Keyboard/trackpad on laptops have a firmware chip. Needs to be updated to improve the trackpad, or sensors in the case of the touch cover 1 and 2. Microsoft mistake is to have the firmware in the keyboard and not in the device supporting all keyboard. Now MAYBE you don't have to have the keyboard attached to get the firmware to install successfully. MAYBE. But it seams that, to me at least, that they are more success rate of being plugged in, fully charged at 100%, keyboard attached in laptop mode, than those who chose to ignore this.
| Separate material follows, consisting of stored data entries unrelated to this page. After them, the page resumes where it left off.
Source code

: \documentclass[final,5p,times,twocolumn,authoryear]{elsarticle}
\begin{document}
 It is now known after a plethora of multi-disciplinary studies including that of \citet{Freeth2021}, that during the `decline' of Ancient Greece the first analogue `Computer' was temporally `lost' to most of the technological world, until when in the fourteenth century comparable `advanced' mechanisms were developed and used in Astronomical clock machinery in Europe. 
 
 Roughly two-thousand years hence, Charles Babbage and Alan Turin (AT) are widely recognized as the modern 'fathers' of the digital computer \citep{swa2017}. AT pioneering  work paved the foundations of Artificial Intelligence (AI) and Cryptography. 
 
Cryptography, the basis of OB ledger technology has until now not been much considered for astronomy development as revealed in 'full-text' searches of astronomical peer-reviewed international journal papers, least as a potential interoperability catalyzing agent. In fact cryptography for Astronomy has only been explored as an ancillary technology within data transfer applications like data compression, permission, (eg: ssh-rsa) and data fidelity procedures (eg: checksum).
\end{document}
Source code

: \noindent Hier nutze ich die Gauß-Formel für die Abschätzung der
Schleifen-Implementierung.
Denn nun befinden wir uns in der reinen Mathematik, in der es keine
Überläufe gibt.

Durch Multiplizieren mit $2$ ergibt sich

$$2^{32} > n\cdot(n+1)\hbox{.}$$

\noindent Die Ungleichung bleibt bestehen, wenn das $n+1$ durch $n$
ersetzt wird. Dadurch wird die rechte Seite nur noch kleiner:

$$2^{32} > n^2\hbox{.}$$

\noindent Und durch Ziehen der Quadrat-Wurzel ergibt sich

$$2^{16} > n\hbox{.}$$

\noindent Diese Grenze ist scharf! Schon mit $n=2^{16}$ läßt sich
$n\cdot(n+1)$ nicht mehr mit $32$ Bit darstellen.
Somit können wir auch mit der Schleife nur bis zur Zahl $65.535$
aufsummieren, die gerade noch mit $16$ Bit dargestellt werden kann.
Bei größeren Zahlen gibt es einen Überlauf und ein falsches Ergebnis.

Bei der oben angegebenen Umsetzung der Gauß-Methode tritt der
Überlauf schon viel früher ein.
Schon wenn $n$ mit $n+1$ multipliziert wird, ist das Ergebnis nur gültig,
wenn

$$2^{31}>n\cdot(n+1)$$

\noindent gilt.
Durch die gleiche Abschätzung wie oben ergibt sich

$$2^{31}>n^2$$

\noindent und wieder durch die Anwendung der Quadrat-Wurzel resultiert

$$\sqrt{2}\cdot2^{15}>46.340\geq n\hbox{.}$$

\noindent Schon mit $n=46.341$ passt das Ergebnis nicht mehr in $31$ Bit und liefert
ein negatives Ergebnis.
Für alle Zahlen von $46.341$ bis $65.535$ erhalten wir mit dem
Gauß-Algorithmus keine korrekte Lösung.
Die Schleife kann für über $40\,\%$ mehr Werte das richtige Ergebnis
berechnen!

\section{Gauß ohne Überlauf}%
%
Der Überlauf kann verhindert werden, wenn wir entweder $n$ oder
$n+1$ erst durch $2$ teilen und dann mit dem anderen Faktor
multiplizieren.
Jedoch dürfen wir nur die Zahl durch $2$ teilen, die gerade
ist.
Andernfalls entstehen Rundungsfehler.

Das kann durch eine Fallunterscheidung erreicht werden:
The only issues that have been recognized as actual issues with the device is Bluetooth with the wireless 2.4GHz and MicroSD card making the CPU under load at 30%. That is only 2 problems. Not bad.
However, if you think other manufactures are better, well go switch then. Let me get my pop-corn out when you'll get any Sony tablet system, or how about the Dell Venue Pro 8 or 11. Good luck with that pen. Dell says that they fixed the issue of not working, and aren't looking into it. The pen clicks randomly and is simply unusable, not even to just use it as a mouse. Or how about my old laptop, with the awesome touch pad which stops working 6 second after Windows loads, then you need to wait 2 sec for it to work again for 2 other seconds, then the keyboard and track pad stop working for 1 sec, than it works. Good luck entering that password to login. Known issue, on a 2000$ system. Dell refused to acknowledge problem. The cool thing about this bug, is that it's not very visible with Vista on a 5400RPM HDD which is what they offered. No 7200RPM HDD. If you put a faster HDD or SSD, now it is in your face. Seeing that other laptops from Dell has faster HDD let alone SSD options, you can clearly see they were hiding the issue. This is again... twice the price of the Surface Pro 2. That is beside the paint chipping problem that many people have, and Dell refuse to fix it as "its cosmetic". Sure. There is cosmetic, and there is painting your laptop in ultra low quality paint. When it hit the media, they fixed it.. for a while.. then returned back with the cheap paint. And still nothing for those affected. Oh how about dear old Lenovo with problem of trackpad not working, speakers stop working just like that, god awful software which you desperately needs else the keys stop working, or are stick doing the action they are designed to do (mail, volume up/down, etc), instead of F# keys or what ever key it is normally supposed to be, or their famous coil whine issue, which apparently they can't hear it. How about explaining that in a room of 30 students, or flaky network issue. Or how about Samsung where they lock the OS that your system came with. Oh you got Win7 and want Win8? Or you have WIn8 and want to dual boot to linux based OS or another Windows, or use Win7.. Too bad! If you try you'll brick your system, with no way to recovery. And Samsung won't help you out as changing the OS voids the warranty. Or how about Lenovo covering ONLY select pads that you might lose due to teh failure of the glue used. That is right. if you lose a pad it may or may not be covered. And why did the pad came out in the first place on system not even 1 year old?
And I can go on and on and on.
All I am saying, is that the grass is not greener on the other side. It may not have firmware issues like Microsoft with the Surface Pro 2. Which I admit, it is unacceptable specially for a gen 2 product. But the other manufactures are far from being perfect.